**TASK REQUIREMENTS**
Copy exactly. Begin with the line that contains "## compareTo 메서드 작성 요령" and stop after the last line of the records.

**MATERIAL SUPPLIED**
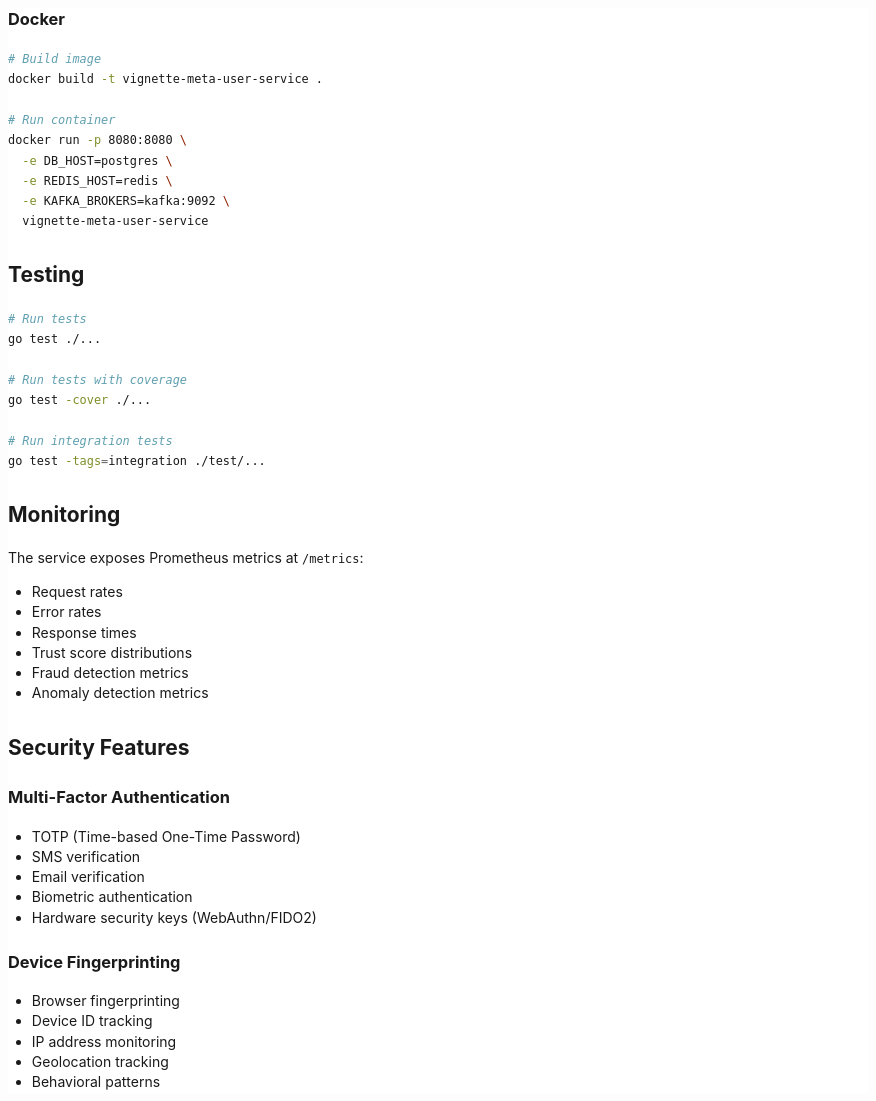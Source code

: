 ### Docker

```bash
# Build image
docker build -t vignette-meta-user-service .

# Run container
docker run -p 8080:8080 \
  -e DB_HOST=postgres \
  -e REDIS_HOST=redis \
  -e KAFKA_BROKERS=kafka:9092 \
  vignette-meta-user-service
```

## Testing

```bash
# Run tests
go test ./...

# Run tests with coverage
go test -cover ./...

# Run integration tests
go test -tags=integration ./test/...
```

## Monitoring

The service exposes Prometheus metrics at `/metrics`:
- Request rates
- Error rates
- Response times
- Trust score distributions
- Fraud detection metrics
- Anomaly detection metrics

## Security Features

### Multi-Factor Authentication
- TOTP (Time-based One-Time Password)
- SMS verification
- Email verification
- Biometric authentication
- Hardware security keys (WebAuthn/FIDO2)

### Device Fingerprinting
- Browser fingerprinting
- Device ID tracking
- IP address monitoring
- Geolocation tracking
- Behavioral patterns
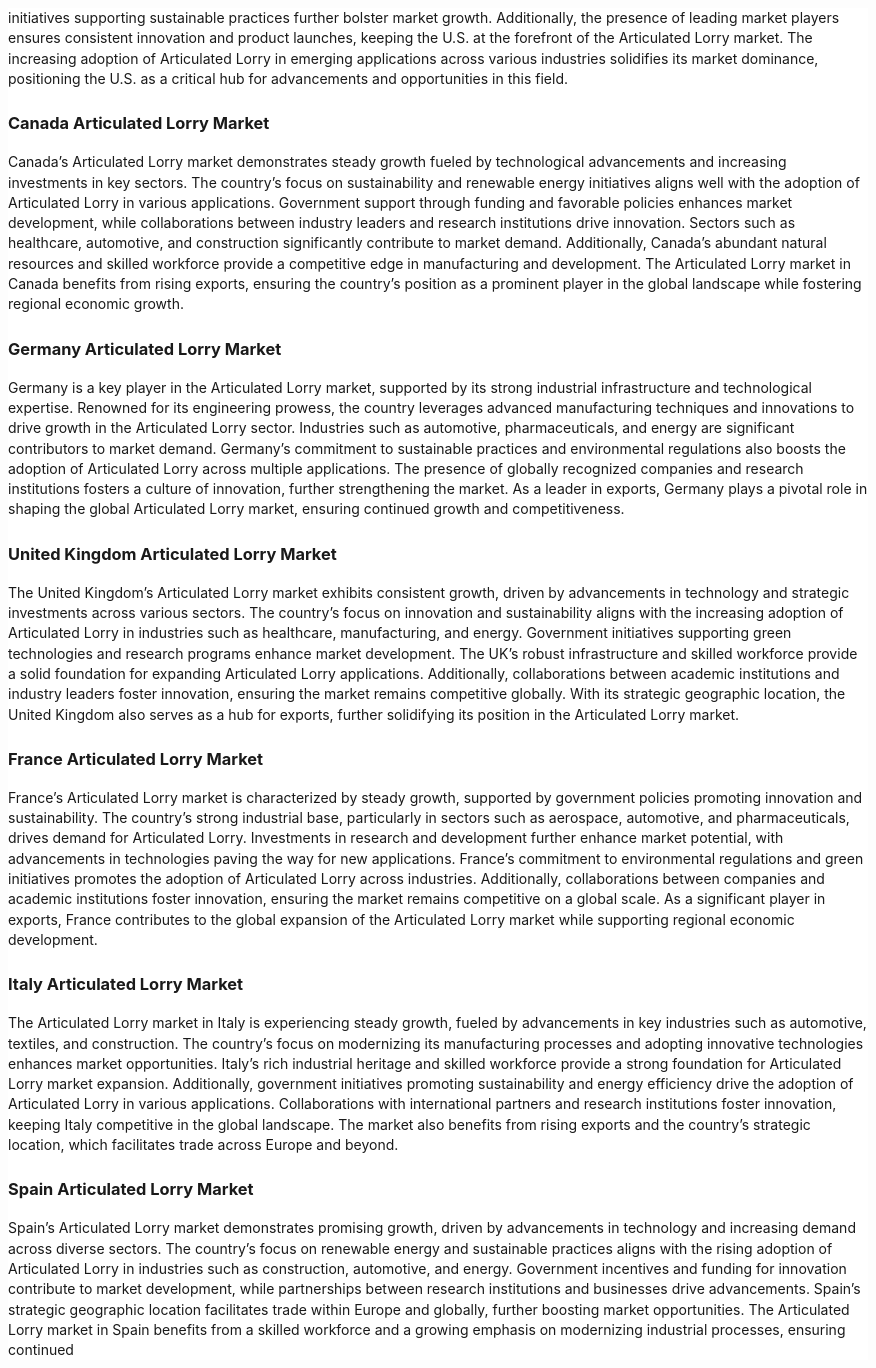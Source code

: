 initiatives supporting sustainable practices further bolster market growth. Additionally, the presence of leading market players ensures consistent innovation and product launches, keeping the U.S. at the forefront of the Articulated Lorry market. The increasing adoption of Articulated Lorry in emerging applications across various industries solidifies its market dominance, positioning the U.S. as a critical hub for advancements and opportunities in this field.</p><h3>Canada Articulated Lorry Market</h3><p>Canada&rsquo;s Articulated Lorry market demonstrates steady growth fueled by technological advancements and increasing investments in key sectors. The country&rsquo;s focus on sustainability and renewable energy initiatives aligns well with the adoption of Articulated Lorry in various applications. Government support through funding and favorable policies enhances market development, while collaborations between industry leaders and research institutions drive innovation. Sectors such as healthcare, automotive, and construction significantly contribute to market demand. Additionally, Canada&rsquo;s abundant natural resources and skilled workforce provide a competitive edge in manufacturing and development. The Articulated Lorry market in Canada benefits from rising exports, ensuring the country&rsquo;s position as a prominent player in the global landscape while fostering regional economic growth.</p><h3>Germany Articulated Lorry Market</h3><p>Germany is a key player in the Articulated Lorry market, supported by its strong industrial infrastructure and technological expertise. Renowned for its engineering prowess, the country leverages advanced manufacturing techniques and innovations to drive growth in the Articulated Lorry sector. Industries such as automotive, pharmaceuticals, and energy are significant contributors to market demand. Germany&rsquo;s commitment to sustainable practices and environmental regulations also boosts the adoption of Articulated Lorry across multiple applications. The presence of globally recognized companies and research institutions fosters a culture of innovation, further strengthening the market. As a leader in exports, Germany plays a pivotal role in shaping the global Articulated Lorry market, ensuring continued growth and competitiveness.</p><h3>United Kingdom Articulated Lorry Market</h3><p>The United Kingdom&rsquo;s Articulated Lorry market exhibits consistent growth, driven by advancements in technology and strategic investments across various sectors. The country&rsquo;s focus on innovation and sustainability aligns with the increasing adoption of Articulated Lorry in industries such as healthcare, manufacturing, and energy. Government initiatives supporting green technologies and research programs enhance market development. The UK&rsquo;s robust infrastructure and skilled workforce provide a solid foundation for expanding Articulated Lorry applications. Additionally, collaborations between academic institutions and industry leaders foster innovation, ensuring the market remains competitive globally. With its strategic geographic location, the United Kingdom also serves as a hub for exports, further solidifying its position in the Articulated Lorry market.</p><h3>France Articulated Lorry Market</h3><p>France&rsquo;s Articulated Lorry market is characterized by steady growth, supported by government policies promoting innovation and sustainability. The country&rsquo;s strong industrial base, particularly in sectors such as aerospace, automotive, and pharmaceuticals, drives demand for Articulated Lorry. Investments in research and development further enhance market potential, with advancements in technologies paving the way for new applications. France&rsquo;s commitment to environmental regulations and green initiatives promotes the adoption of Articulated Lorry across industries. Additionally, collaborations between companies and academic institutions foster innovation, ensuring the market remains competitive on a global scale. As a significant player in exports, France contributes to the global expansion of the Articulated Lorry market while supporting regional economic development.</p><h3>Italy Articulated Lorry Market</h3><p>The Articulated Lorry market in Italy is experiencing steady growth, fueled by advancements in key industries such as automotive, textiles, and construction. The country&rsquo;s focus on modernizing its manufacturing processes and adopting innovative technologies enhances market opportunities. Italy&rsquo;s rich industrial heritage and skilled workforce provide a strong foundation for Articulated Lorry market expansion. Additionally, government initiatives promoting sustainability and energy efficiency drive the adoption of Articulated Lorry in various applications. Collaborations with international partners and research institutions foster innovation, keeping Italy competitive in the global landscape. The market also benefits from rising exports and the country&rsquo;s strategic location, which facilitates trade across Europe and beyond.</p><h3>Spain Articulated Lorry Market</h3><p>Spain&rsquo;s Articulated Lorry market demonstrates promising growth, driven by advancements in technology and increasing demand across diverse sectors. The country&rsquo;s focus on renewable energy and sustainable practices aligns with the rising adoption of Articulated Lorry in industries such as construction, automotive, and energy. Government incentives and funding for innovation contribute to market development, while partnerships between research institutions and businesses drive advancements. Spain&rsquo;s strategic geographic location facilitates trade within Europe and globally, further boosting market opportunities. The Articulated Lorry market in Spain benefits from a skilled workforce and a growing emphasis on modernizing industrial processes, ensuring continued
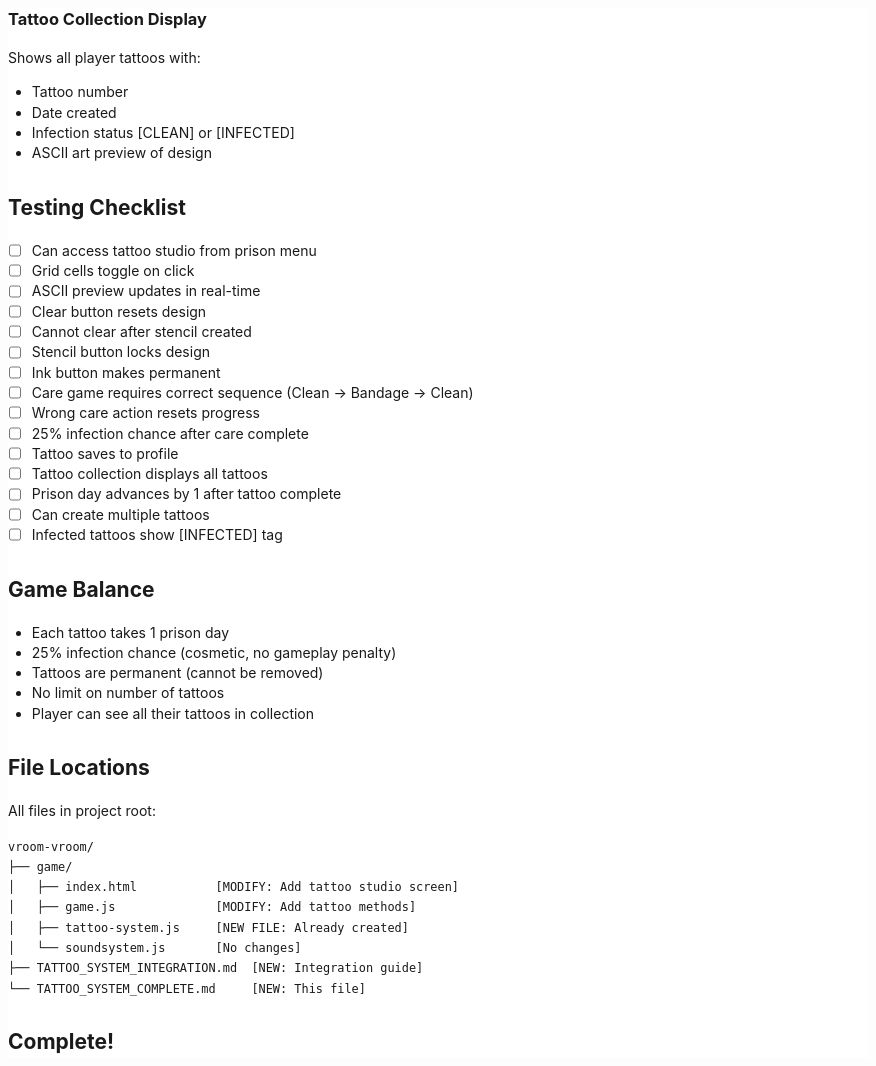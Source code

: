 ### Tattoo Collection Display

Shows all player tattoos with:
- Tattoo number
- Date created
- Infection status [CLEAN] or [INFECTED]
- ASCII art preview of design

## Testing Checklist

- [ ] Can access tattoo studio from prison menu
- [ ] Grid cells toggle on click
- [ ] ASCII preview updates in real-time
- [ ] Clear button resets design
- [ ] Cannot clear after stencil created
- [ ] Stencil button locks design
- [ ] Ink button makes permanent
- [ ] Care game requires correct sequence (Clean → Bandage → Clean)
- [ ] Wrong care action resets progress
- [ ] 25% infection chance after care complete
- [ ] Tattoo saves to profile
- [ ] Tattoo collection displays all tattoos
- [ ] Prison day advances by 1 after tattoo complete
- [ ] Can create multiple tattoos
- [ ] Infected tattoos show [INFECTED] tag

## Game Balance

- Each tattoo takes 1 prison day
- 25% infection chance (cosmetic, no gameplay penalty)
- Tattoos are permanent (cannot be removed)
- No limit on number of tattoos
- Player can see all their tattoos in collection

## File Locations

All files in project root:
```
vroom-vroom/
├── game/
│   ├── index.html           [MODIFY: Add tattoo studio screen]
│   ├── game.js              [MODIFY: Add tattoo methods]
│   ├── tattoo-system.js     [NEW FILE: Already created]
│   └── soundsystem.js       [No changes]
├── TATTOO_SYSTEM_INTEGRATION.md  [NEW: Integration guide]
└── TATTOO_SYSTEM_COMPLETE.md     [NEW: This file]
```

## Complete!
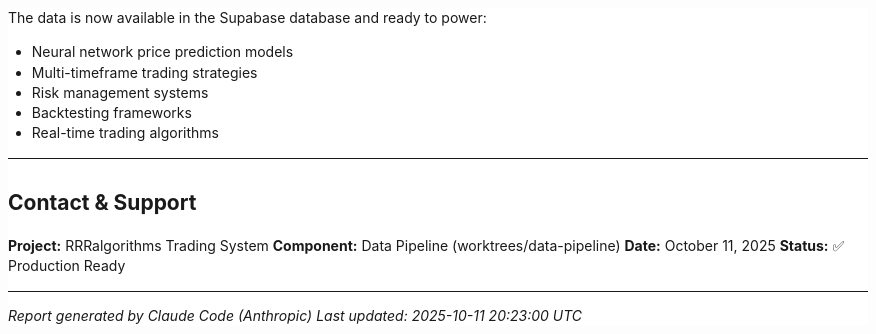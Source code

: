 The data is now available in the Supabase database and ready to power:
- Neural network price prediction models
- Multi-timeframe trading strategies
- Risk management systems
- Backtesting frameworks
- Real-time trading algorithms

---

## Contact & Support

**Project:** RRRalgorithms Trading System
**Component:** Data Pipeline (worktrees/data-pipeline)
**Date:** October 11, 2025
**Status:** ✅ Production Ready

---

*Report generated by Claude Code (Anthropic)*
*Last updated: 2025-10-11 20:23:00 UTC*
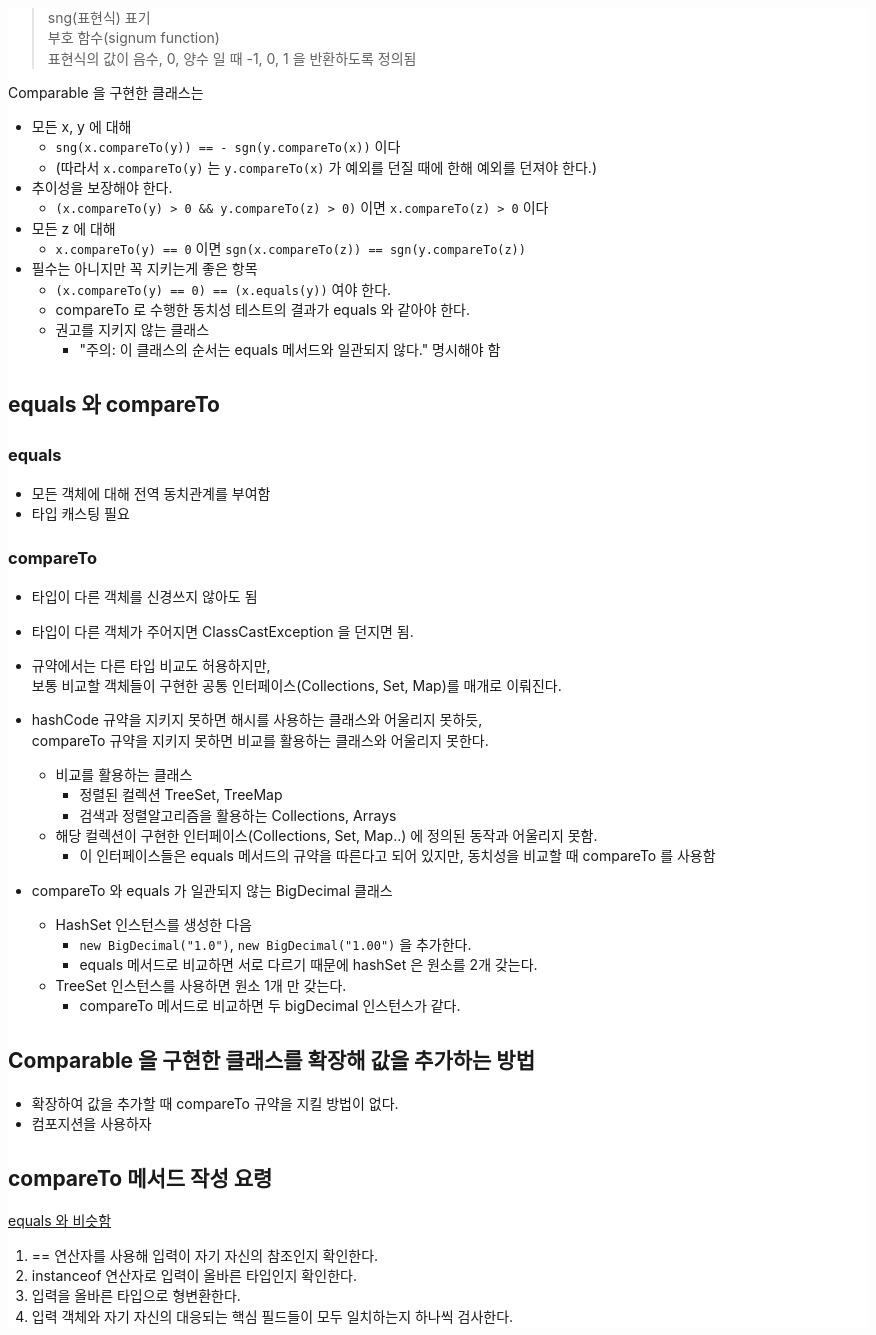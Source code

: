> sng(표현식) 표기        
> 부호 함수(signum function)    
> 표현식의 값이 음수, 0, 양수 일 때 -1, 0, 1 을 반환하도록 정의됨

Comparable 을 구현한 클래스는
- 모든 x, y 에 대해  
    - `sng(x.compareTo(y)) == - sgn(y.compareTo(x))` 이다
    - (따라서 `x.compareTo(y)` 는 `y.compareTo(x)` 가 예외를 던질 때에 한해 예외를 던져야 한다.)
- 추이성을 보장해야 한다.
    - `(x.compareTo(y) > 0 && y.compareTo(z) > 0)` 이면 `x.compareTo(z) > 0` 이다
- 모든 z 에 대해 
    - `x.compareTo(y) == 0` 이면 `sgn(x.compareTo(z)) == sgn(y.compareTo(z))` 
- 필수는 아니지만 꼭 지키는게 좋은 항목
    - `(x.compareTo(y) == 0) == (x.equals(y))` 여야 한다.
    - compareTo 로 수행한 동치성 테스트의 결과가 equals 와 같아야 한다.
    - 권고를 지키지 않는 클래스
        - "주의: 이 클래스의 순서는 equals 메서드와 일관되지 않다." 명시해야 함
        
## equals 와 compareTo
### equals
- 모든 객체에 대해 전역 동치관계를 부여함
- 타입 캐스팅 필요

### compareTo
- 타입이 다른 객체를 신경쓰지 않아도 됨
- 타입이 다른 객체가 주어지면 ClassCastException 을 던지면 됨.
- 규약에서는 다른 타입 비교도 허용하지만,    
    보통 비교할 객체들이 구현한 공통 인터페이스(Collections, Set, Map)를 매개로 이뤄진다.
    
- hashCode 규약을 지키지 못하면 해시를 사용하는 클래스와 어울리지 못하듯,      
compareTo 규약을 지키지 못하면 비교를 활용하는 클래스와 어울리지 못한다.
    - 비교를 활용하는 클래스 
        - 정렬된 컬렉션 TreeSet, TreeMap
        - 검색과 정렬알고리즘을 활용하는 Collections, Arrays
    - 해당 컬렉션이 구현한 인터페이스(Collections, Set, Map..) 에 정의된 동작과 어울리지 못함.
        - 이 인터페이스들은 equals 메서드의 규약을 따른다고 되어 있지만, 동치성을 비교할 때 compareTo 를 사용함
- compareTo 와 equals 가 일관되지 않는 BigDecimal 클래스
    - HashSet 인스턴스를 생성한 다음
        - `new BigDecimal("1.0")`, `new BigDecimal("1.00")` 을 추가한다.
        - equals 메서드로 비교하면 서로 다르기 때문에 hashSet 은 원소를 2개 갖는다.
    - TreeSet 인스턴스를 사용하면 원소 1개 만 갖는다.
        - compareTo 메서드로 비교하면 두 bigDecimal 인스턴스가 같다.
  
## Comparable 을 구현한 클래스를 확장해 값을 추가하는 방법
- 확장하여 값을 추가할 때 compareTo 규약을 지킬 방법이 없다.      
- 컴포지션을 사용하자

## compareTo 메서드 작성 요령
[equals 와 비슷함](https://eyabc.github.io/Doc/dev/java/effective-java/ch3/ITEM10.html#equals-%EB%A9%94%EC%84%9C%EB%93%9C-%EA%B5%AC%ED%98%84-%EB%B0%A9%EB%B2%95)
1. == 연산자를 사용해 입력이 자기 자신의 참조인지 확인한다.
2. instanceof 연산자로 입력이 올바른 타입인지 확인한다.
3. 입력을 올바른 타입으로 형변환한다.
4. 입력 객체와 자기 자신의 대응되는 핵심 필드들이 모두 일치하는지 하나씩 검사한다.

**EXPECTED OUTPUT**
## compareTo 메서드 작성 요령
[equals 와 비슷함](https://eyabc.github.io/Doc/dev/java/effective-java/ch3/ITEM10.html#equals-%EB%A9%94%EC%84%9C%EB%93%9C-%EA%B5%AC%ED%98%84-%EB%B0%A9%EB%B2%95)
1. == 연산자를 사용해 입력이 자기 자신의 참조인지 확인한다.
2. instanceof 연산자로 입력이 올바른 타입인지 확인한다.
3. 입력을 올바른 타입으로 형변환한다.
4. 입력 객체와 자기 자신의 대응되는 핵심 필드들이 모두 일치하는지 하나씩 검사한다.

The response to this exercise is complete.